An Open Letter To Andy Richter

zipporah arielle
5 min readSep 14, 2019

--

Hi Mr. Richter!

Let’s talk.

Recently, you were traveling at the airport. An assuredly unpleasant thing, regardless of who you are. You saw a person walking. You saw that person ask about disabled pre-boarding. You saw that person’s gait change somehow. You made the conclusion, as many uninformed people might, that this person was faking a disability for the purpose of pre-boarding. And so you shot off a quick tweet about it, as one is apt to do when they see something that they find baffling and no one is around to tell it to.

screenshot of the tweet (below).

You may even think you’re doing a favor to Actually Disabled™ people by calling out this supposed imposter. They are, after all, taking away something from Actually Disabled™ people, these alleged fakers.

So here I am, an Actually Disabled™ person, asking you to not do that.
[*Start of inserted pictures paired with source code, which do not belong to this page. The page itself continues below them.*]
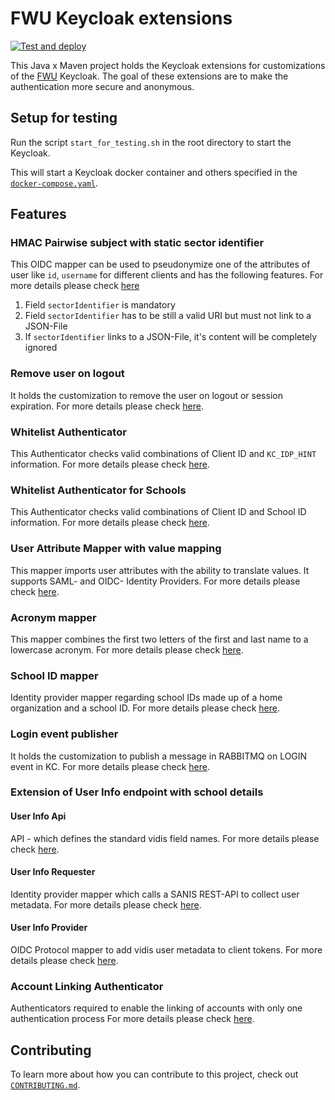 # FWU Keycloak extensions

[![Test and deploy](https://github.com/FWU-DE/fwu-kc-extensions/actions/workflows/main.yaml/badge.svg)](https://github.com/FWU-DE/fwu-kc-extensions/actions/workflows/main.yaml)

This Java x Maven project holds the Keycloak extensions for customizations of the [FWU](https://fwu.de/) Keycloak.
The goal of these extensions are to make the authentication more secure and anonymous.

## Setup for testing

Run the script `start_for_testing.sh` in the root directory to start the Keycloak.

This will start a Keycloak docker container and others specified in the [`docker-compose.yaml`](./test/docker-compose.yaml).


## Features

### HMAC Pairwise subject with static sector identifier

This OIDC mapper can be used to pseudonymize one of the attributes of user like `id`, `username` for different clients and has the following features. For more details please check [here](./hmac-mapper/README.md)  

1. Field `sectorIdentifier` is mandatory
2. Field `sectorIdentifier` has to be still a valid URI but must not link to a JSON-File
3. If `sectorIdentifier` links to a JSON-File, it's content will be completely ignored

### Remove user on logout

It holds the customization to remove the user on logout or session expiration. For more details please check [here](./remove-user-on-logout/README.md).

### Whitelist Authenticator

This Authenticator checks valid combinations of Client ID and `KC_IDP_HINT` information.
For more details please check [here](./whitelist-authenticator/README.md).

### Whitelist Authenticator for Schools

This Authenticator checks valid combinations of Client ID and School ID information.
For more details please check [here](./whitelist-authenticator-schools/README.md).

### User Attribute Mapper with value mapping

This mapper imports user attributes with the ability to translate values.
It supports SAML- and OIDC- Identity Providers.
For more details please check [here](./multi-value-user-attribute-mapper/README.md).

### Acronym mapper

This mapper combines the first two letters of the first and last name to a lowercase acronym. 
For more details please check [here](./acronym-mapper/README.md).

### School ID mapper

Identity provider mapper regarding school IDs made up of a home organization and a school ID.
For more details please check [here](./school-mapper/README.md).

### Login event publisher

It holds the customization to publish a message in RABBITMQ on LOGIN event in KC. For more details please check [here](./login-event-publisher/README.md).

### Extension of User Info endpoint with school details

#### User Info Api

API - which defines the standard vidis field names.
For more details please check [here](./user-info-api/README.md).

#### User Info Requester

Identity provider mapper which calls a SANIS REST-API to collect user metadata.
For more details please check [here](./user-info-requester/README.md).

#### User Info Provider

OIDC Protocol mapper to add vidis user metadata to client tokens.
For more details please check [here](./user-info-provider/README.md).

### Account Linking Authenticator

Authenticators required to enable the linking of accounts with only one authentication process
For more details please check [here](./account-linking/README.md).

## Contributing

To learn more about how you can contribute to this project, check out [`CONTRIBUTING.md`](CONTRIBUTING.md).
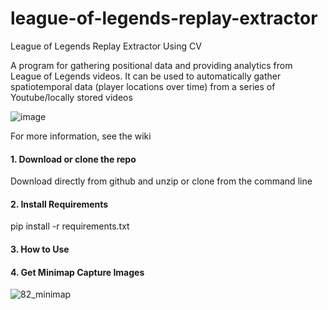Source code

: # league-of-legends-replay-extractor
League of Legends Replay Extractor Using CV

A program for gathering positional data and providing analytics from League of Legends videos. It can be used to automatically gather spatiotemporal data (player locations over time) from a series of Youtube/locally stored videos

![image](https://github.com/kimsy1106/league-of-legends-replay-extractor/assets/53938323/2f030a34-542f-4da6-a915-ac8f65b514be)

For more information, see the wiki

#### 1. Download or clone the repo

Download directly from github and unzip or clone from the command line

#### 2. Install Requirements

pip install -r requirements.txt

#### 3. How to Use


#### 4. Get Minimap Capture Images

![82_minimap](https://github.com/kimsy1106/league-of-legends-replay-extractor/assets/53938323/25838fe3-e9c0-4823-b5cd-40e0713d6364)


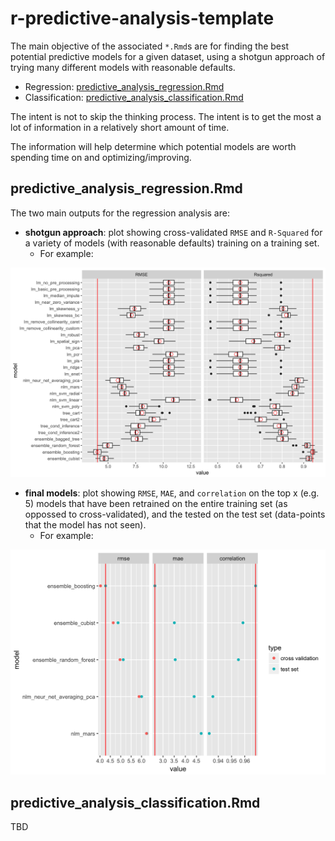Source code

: # r-predictive-analysis-template

The main objective of the associated `*.Rmd`s are for finding the best potential predictive models for a given dataset, using a shotgun approach of trying many different models with reasonable defaults.

- Regression: [predictive_analysis_regression.Rmd](./predictive_analysis_regression.Rmd)
- Classification: [predictive_analysis_classification.Rmd](./predictive_analysis_classification.Rmd)

The intent is not to skip the thinking process. The intent is to get the most a lot of information in a relatively short amount of time.

The information will help determine which potential models are worth spending time on and optimizing/improving.

## predictive_analysis_regression.Rmd

The two main outputs for the regression analysis are:

- **shotgun approach**: plot showing cross-validated `RMSE` and `R-Squared` for a variety of models (with reasonable defaults) training on a training set.
	- For example:

![spot_check](./predictive_analysis_regression_files/figure-markdown_github/resamples_regression-1.png)

- **final models**: plot showing `RMSE`, `MAE`, and `correlation` on the top x (e.g. 5) models that have been retrained on the entire training set (as oppossed to cross-validated), and the tested on the test set (data-points that the model has not seen).
	- For example:

![final_models](./predictive_analysis_regression_files/figure-markdown_github/determine_best_models-32.png)

## predictive_analysis_classification.Rmd

TBD
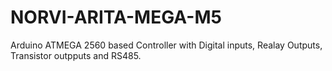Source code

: # NORVI-ARITA-MEGA-M5
Arduino ATMEGA 2560 based Controller with Digital inputs, Realay Outputs, Transistor outpputs and RS485.
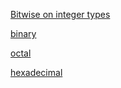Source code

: [Bitwise on integer types](https://docs.python.org/3/library/stdtypes.html?highlight=bitwise#bitwise-operations-on-integer-types)

[binary](https://docs.python.org/3/library/functions.html?highlight=bin#bin)

[octal](https://docs.python.org/3/library/functions.html?highlight=oct#oct)

[hexadecimal](https://docs.python.org/3/library/functions.html?highlight=hex#hex)
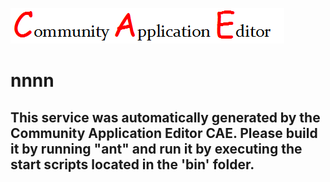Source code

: ![CAE](https://github.com/CAETESTRWTH/application-11/blob/master/microservice-12/img/logo.png)  

nnnn
===================


This service was automatically generated by the Community Application Editor CAE. Please build it by running "ant" and run it by executing the start scripts located in the 'bin' folder.
---------------
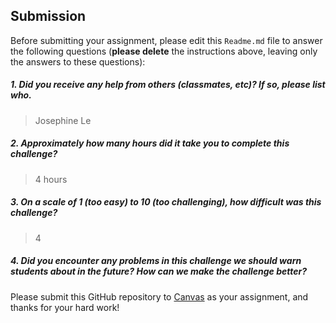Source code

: Submission
----------

Before submitting your assignment, please edit this `Readme.md` file to answer the following questions (**please delete** the instructions above, leaving only the answers to these questions):

##### 1. Did you receive any help from others (classmates, etc)? If so, please list who.

> Josephine Le

##### 2. Approximately how many hours did it take you to complete this challenge?

> 4 hours

##### 3. On a scale of 1 (too easy) to 10 (too challenging), how difficult was this challenge?

> 4

##### 4. Did you encounter any problems in this challenge we should warn students about in the future? How can we make the challenge better?

> 

Please submit this GitHub repository to <a href="https://canvas.uw.edu/courses/1023398/assignments/3060154" target="_blank">Canvas</a> as your assignment, and thanks for your hard work!
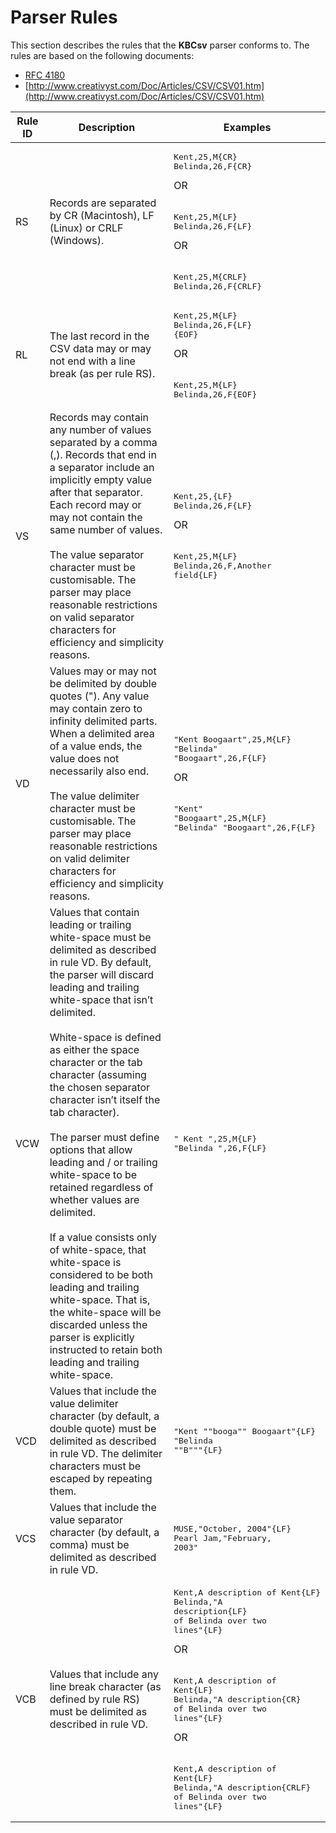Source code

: # Parser Rules

This section describes the rules that the **KBCsv** parser conforms to. The rules are based on the following documents: 

* [RFC 4180](http://www.ietf.org/rfc/rfc4180.txt)
* [http://www.creativyst.com/Doc/Articles/CSV/CSV01.htm](http://www.creativyst.com/Doc/Articles/CSV/CSV01.htm)

|Rule ID|Description|Examples|
|-------|-----------|--------|
|RS|Records are separated by CR (Macintosh), LF (Linux) or CRLF (Windows).|<pre>Kent,25,M{CR}<br />Belinda,26,F{CR}</pre>OR<br /><br /><pre>Kent,25,M{LF}<br />Belinda,26,F{LF}</pre>OR<br /><br /><pre>Kent,25,M{CRLF}<br />Belinda,26,F{CRLF}</pre>|
|RL|The last record in the CSV data may or may not end with a line break (as per rule RS).|<pre>Kent,25,M{LF}<br />Belinda,26,F{LF}<br />{EOF}</pre>OR<br /><br /><pre>Kent,25,M{LF}<br />Belinda,26,F{EOF}</pre>|
|VS|Records may contain any number of values separated by a comma (,). Records that end in a separator include an implicitly empty value after that separator. Each record may or may not contain the same number of values.<br /><br />The value separator character must be customisable. The parser may place reasonable restrictions on valid separator characters for efficiency and simplicity reasons.|<pre>Kent,25,{LF}<br />Belinda,26,F{LF}</pre>OR<br /><br /><pre>Kent,25,M{LF}<br />Belinda,26,F,Another field{LF}</pre>|
|VD|Values may or may not be delimited by double quotes ("). Any value may contain zero to infinity delimited parts. When a delimited area of a value ends, the value does not necessarily also end.<br /><br />The value delimiter character must be customisable. The parser may place reasonable restrictions on valid delimiter characters for efficiency and simplicity reasons.|<pre>"Kent Boogaart",25,M{LF}<br />"Belinda" "Boogaart",26,F{LF}</pre>OR<br /><br /><pre>"Kent" "Boogaart",25,M{LF}<br />"Belinda" "Boogaart",26,F{LF}</pre>|
|VCW|Values that contain leading or trailing white-space must be delimited as described in rule VD. By default, the parser will discard leading and trailing white-space that isn’t delimited.<br /><br />White-space is defined as either the space character or the tab character (assuming the chosen separator character isn’t itself the tab character).<br /><br />The parser must define options that allow leading and / or trailing white-space to be retained regardless of whether values are delimited.<br /><br />If a value consists only of white-space, that white-space is considered to be both leading and trailing white-space. That is, the white-space will be discarded unless the parser is explicitly instructed to retain both leading and trailing white-space.|<pre>"  Kent  ",25,M{LF}<br />"Belinda  ",26,F{LF}</pre>|
|VCD|Values that include the value delimiter character (by default, a double quote) must be delimited as described in rule VD. The delimiter characters must be escaped by repeating them.|<pre>"Kent ""booga"" Boogaart"{LF}<br />"Belinda ""B"""{LF}</pre>|
|VCS|Values that include the value separator character (by default, a comma) must be delimited as described in rule VD.|<pre>MUSE,"October, 2004"{LF}<br />Pearl Jam,"February, 2003"</pre>|
|VCB|Values that include any line break character (as defined by rule RS) must be delimited as described in rule VD.|<pre>Kent,A description of Kent{LF}<br />Belinda,"A description{LF}<br />of Belinda over two lines"{LF}</pre>OR<br /><br /><pre>Kent,A description of Kent{LF}<br />Belinda,"A description{CR}<br />of Belinda over two lines"{LF}</pre>OR<br /><br /><pre>Kent,A description of Kent{LF}<br />Belinda,"A description{CRLF}<br />of Belinda over two lines"{LF}</pre>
(Even my health insurance had to agree that I’m actually disabled. That’s how disabled I am. It’s real. I’ve got a shower chair and someone who comes to my home and everything. I have no formal certification to show you, and no credentials, but I present for evidence the former facts, and also my wheelchair, and also my adorable service dog in training.)

my service dog sitting by my wheel, in his red vest, looking up at me.
dovi sitting in my wheelchair as a young puppy.

Here’s why.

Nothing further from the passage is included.